Model a complex object with one complex mesh or split into several simple meshes?

Hi all

I have a hard time modeling a complex rigid object with one mesh. I always get distortions when applying the subsurface modifier. Especially along edges. Now I asked myself whether it would maybe be easier to split the complex mesh into several simple to model meshes. Then put all the simple meshes together (like a puzzle) to form the complex object.

Now my questions:

  • Will I run into problems later on with simple meshes that are not really connected to each other? For example when applying material etc?
  • What are the drawbacks?
  • To avoid gaps between the meshes, I could overlap them. Is this a problem?

Any help would be great!

Thx a lot!
stabio

Can’t answer your questions because the post doesn’t include reference image(s) to give context of what this complex object is, what the forms are, and you didn’t mention the target use for the model. Also no example .blend included to see and troubleshoot the mentioned issue with the edges.

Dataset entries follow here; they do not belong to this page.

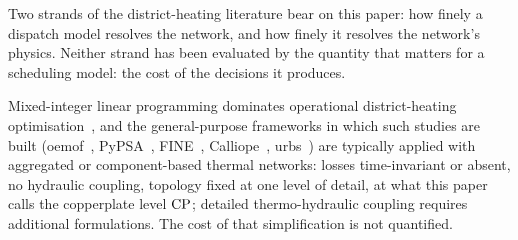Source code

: 
Two strands of the district-heating literature bear on this paper: how finely a
dispatch model resolves the network, and how finely it resolves the network's physics.
Neither strand has been evaluated by the quantity that matters for a scheduling model:
the cost of the decisions it produces.

Mixed-integer linear programming dominates operational district-heating
optimisation~\cite{Fang2016}, and the general-purpose frameworks in which such studies are
built (oemof~\cite{Hilpert2018_oemof}, PyPSA~\cite{Brown2018_pypsa},
FINE~\cite{Welder2018_FINE}, Calliope~\cite{Pfenninger2018_calliope},
urbs~\cite{Dorfner2016_urbs}) are typically applied with aggregated or component-based
thermal networks: losses time-invariant or absent, no hydraulic coupling, topology fixed at
one level of detail, at what this paper calls the copperplate level $\CP$; detailed
thermo-hydraulic coupling requires additional formulations. The cost of that simplification
is not quantified.

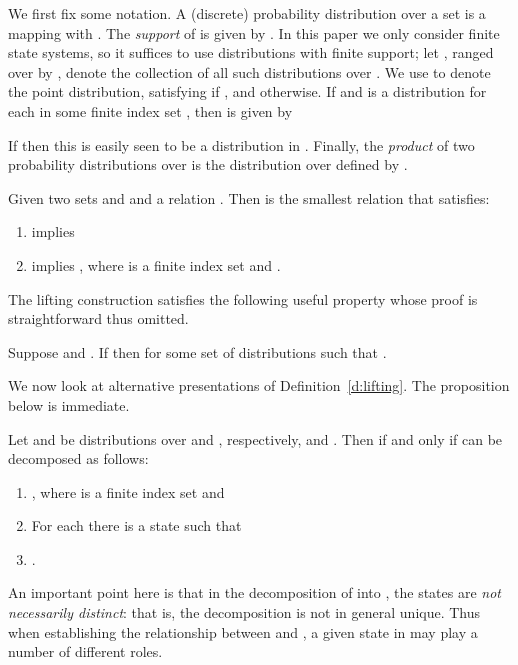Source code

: \documentclass{article}
\def\squareforqed{\hbox{\rlap{}}}
\def\qed{\ifmmode\squareforqed\else{\unskip\nobreak\hfil
\penalty50\hskip1em\null\nobreak\hfil\squareforqed
\parfillskip=0pt\finalhyphendemerits=0\endgraf}\fi}
\begin{document}
We first fix some notation. A (discrete) probability
distribution over a set  is a
mapping \mbox{} with . The \emph{support} of  is
given by . In
this paper we only consider finite state systems, so it suffices to
use distributions with finite support; let , ranged over
by , denote the collection of all such distributions
over .  We use  to denote the point distribution,
satisfying  if , and  otherwise. If  and  is a distribution for each  in some finite
index set , then  is  given by

If  then this is easily seen to be a
distribution in .
Finally, the
\emph{product} of two probability distributions
 over  is the distribution 
over  defined by
.


\begin{definition}\label{d:lifting}
Given two sets  and  and a relation . Then  is the smallest relation that
satisfies:
\begin{enumerate}
\item
 implies 

\item
 implies ,
where  is a finite index set and  .
\end{enumerate}
\end{definition}

The lifting construction satisfies the following  useful property
whose proof is straightforward thus omitted.
\begin{proposition}\rm\label{prop:lifting}
Suppose  and
 . If  then
  for some set of
distributions  such that .
\hfill\qed
\end{proposition}

We now look at alternative presentations of
Definition~\ref{d:lifting}. The proposition below is immediate.
\begin{proposition}\label{p:lifting}
Let  and  be distributions over  and ,
  respectively, and . Then
 if and only if  can be
decomposed as follows:
\begin{enumerate}
\item
, where
   is a finite index set and  

\item
For each  there is a state  such that 

\item
. \hfill\qed
\end{enumerate}
\end{proposition}

An important point here is that in the decomposition of 
into , the states  are
\emph{not necessarily distinct}: that is, the decomposition is not
in general unique. Thus when establishing the relationship between
 and , a given state  in  may play a
number of different roles.
\end{document}
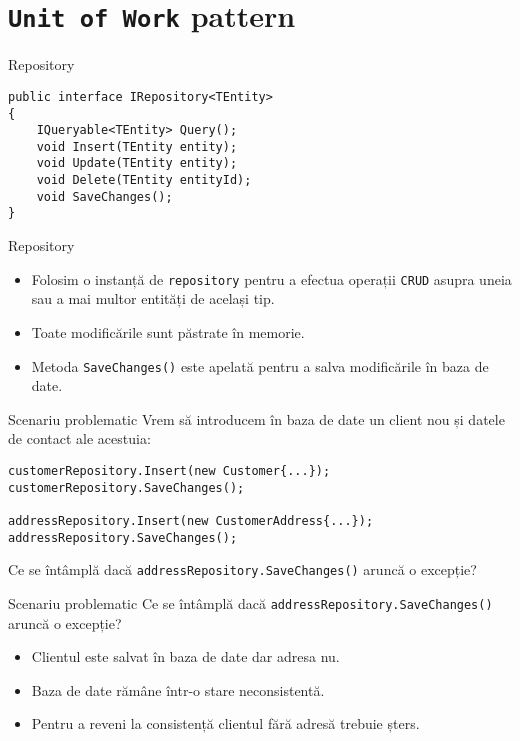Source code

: \documentclass[presentation]{beamer}
\begin{document}
\section{\texttt{Unit of Work} pattern}
\label{sec:org9ad2299}
\begin{frame}[label={sec:orgc10079d},fragile]{Repository}
 \begin{verbatim}
public interface IRepository<TEntity>
{
    IQueryable<TEntity> Query();
    void Insert(TEntity entity);
    void Update(TEntity entity);
    void Delete(TEntity entityId);
    void SaveChanges();
}
\end{verbatim}
\end{frame}
\begin{frame}[label={sec:org90f9555},fragile]{Repository}
 \begin{itemize}
\item Folosim o instanță de \texttt{repository} pentru a efectua operații \texttt{CRUD} asupra uneia sau a mai multor entități de același tip.
\item Toate modificările sunt păstrate în memorie.
\item Metoda \texttt{SaveChanges()} este apelată pentru a salva modificările în baza de date.
\end{itemize}
\end{frame}
\begin{frame}[label={sec:orgf7aa133},fragile]{Scenariu problematic}
 Vrem să introducem în baza de date un client nou și datele de contact ale acestuia:

\begin{verbatim}
customerRepository.Insert(new Customer{...});
customerRepository.SaveChanges();

addressRepository.Insert(new CustomerAddress{...});
addressRepository.SaveChanges();
\end{verbatim}
\pause
Ce se întâmplă dacă \texttt{addressRepository.SaveChanges()} aruncă o excepție?
\end{frame}
\begin{frame}[label={sec:org5744ed9},fragile]{Scenariu problematic}
 Ce se întâmplă dacă \texttt{addressRepository.SaveChanges()} aruncă o excepție?
\begin{itemize}
\item Clientul este salvat în baza de date dar adresa nu.
\item Baza de date rămâne într-o stare neconsistentă.
\item Pentru a reveni la consistență clientul fără adresă trebuie șters.
\end{itemize}
\end{frame}
\end{document}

In general, if a real life object consists of multiple parts, you should model it in multiple parts. Cutlines and different materials are easiest ones to spot. Multiple parts because it simplifies the structure used for each part, and it looks better when there’s a clear separation like in a real one. Workflow options and potential problems depend on what is being modeled and what it’s for.

Terminology issues in the first sentence. There’s no subsurface modifier, it’s subdivision surface modifier, subsurf in short. Subdivision surface influences the surface that is being modeled (polygonal modeling is a surface type modeling paradigm). Subsurface implies something happening below it, like subsurface scattering, which is a material property.

Also “applying” a modifier in Blender usually means pressing the apply button on it, which is not a good thing to do with modifiers like subdivision surface, unless the purpose is to increase the density in the control geometry.

If it looks like it would be easier to break a model down into separate parts in order to create it, it probably will be.

I’ve never had a problem with non-joined meshes that are part of the same object.

If you have gaps between the meshes that you need to fill in, then either add to one of the meshes to do so, or think about joining them again after modelling.